In Memphis, Tennessee, the National Civil Rights Museum attracted more than 250,000 visitors in 2015 up 27 percent from 2014 — and generated more than $4 million in income last year. Opening in 1991 at the Lorraine Motel where Martin Luther King Jr. was assassinated in 1968, the museum went through renovations in 2013 and 2014.

"It's a sign of the times," Faith Morris, the museum’s chief marketing and external affairs officer, told Skift. "Folks are still fighting for voting rights, that's in the news right now. We've got modern-day slavery going on right now."

Atlanta is already home to the Martin Luther King Jr. Historic Site, which includes King's birth home, the original Ebenezer Baptist Church where King and his father preached, and his grave site. But it is also home to the National Center for Civil and Human Rights.

"It became really clear that they believed ... it was important to connect it to the current issues of the world and the United States," Shirley Franklin, the board chairwoman of the National Center for Civil and Human Rights told CNN.

Opened in 2014, the National Center for Civil and Human Rights is located next to the Georgia Aquarium and the World of Coca-Cola. The location helps to advertise Atlanta's other tourist attractions.

"If someone goes to one [attraction] and they're inspired, it makes them more likely to go to another. Civil rights and human rights should be Atlanta's signature, destination topic, like New Orleans and jazz," center CEO Doug Shipman said.

Both Memphis and Atlanta have helped paved the way for other cities looking to expand their African-American tourist attractions. In December 2017, the Mississippi Civil Rights Museum is expected to open. It will be the first state-constructed-and-operated civil rights museum.

"This is going to make a powerful statement, I think, not only to the state but to the country,'' said William Winter, a Democrat who was governor from 1980 to 1984, told Al Jazeera America. "That in Mississippi, we now understand the importance of the participation of both races, of black folks and white folks working together, to build a state. And out of that come the mutual respect and understanding of our common humanity, at the same time that we understand the differences of the history that go into our respective backgrounds.''

This exhibit at the NMAAHC highlights a carving of a priest by Nigerian sculptor Olowe of Ise.
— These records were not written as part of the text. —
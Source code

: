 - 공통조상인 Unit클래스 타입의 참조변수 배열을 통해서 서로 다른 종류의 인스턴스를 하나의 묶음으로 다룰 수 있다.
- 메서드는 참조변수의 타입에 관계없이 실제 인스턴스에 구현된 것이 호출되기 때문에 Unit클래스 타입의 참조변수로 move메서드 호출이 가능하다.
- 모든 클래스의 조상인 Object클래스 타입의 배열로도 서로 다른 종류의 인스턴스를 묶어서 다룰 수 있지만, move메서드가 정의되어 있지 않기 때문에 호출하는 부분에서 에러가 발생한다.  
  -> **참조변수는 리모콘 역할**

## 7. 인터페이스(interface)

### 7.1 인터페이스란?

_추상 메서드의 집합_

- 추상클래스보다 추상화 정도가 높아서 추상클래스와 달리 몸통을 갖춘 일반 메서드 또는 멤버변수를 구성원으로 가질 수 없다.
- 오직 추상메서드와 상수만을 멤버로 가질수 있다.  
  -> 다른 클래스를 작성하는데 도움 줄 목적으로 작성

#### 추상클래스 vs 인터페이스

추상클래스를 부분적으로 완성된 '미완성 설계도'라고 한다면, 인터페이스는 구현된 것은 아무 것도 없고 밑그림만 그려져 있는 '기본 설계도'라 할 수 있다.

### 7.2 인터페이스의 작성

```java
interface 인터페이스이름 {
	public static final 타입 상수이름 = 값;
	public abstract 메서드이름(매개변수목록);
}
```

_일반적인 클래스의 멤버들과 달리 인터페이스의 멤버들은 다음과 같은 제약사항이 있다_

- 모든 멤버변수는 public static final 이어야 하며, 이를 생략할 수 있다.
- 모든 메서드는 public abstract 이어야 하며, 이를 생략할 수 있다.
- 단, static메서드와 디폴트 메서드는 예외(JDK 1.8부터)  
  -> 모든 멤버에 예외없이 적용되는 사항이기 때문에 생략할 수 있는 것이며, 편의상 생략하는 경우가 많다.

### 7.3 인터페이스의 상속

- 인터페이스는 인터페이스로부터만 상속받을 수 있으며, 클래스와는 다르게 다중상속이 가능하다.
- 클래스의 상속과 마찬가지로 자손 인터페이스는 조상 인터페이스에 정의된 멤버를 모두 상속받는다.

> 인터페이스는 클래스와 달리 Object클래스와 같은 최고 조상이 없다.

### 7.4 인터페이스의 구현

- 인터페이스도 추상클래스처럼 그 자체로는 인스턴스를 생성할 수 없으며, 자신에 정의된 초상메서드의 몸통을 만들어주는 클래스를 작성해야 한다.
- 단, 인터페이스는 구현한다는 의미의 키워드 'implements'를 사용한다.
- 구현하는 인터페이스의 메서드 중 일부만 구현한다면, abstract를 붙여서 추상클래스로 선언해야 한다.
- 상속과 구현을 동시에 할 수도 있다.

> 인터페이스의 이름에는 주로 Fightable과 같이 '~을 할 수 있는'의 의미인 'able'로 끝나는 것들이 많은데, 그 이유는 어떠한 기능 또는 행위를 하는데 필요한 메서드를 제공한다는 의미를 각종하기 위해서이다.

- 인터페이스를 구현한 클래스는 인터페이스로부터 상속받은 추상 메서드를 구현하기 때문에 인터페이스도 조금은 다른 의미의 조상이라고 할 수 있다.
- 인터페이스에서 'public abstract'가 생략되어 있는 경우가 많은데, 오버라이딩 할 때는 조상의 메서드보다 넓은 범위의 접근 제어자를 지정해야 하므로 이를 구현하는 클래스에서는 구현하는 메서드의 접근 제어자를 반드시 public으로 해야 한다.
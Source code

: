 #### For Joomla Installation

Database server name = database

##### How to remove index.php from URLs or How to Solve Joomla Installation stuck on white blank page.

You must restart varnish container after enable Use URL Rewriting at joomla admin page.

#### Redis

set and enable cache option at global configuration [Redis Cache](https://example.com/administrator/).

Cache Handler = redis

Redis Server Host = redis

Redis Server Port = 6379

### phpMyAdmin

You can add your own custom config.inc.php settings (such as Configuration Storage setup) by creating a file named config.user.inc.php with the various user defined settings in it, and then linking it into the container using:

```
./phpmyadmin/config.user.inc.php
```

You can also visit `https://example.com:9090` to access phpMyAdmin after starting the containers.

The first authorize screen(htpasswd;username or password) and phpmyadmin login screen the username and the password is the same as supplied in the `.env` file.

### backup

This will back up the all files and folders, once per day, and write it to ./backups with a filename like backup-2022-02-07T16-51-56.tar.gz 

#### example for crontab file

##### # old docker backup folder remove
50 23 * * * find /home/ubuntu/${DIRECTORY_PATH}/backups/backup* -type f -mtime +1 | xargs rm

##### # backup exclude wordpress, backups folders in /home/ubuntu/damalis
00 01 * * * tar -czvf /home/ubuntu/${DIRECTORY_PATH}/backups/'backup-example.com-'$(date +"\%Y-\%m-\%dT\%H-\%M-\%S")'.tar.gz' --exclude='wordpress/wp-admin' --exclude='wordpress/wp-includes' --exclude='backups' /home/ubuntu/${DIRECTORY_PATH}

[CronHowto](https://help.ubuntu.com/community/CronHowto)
South Carolina, where racial tensions have been high in recent years, will open the International African American Museum in 2019. The museum couldn't come at a better time as the Palmetto State has seen a 5 percent increase among African-American tourists since the removal of the Confederate flag from the statehouse grounds.

"We need to recognize that the fear of racial discrimination is real," Simon Hudson, director of the SmartState Center of Economic Excellence in Tourism, told The Root.

"As tourism providers, we need to better understand travelers from a diverse array of backgrounds and be able to cater to their particular interests and needs."

Moving up to the North in New Hampshire, instead of a museum to civil rights, a black heritage trail is being proposed to highlight the accomplishments of black history in the state. Black heritage trails have been created in other Northeast places such as Boston, Portland, Maine and Vermont.

"Black history in the state remains invisible and unheralded," JerriAnne Boggis, director of the Portsmouth Black Heritage Trail, told Skift. "It speaks to the invisibility of a culture and the importance that it plays. If we don't recognize a culture, then we aren't recognizing what it means to be American."

As crowds continue to grow at the NMAAHC, so will the curiosity surrounding African-American history.

"Museums, monuments, and other spaces for public history have been particularly proactive recently in highlighting the central role of African-American history in the national story. The National Museum of African American History and Culture is only the largest and most recent example of a broader trend," said Ben Wright, historian of African-American history at the University of Texas at Dallas.

"Working black histories into our national narratives is essential if we want to understand contemporary racial tensions."